(Plain-text document sources)
****************************************

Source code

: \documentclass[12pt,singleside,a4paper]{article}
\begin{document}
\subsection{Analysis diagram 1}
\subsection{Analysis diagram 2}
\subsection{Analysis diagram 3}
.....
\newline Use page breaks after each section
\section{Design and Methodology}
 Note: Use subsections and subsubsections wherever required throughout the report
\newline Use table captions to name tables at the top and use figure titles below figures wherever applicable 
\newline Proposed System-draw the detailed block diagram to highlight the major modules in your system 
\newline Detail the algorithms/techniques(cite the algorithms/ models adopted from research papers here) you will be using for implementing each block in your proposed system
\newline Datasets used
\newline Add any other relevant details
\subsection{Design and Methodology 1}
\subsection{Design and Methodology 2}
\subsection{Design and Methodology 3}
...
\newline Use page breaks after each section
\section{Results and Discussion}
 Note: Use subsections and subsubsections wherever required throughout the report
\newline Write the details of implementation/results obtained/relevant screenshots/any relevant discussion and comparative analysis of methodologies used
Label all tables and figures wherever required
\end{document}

****************************************

● **ASSIGNMENT**: In the records, how many lines hold the word "Methodology"? Answer with the number and no other words.

● **RESPONSE TO THIS EXERCISE**: 4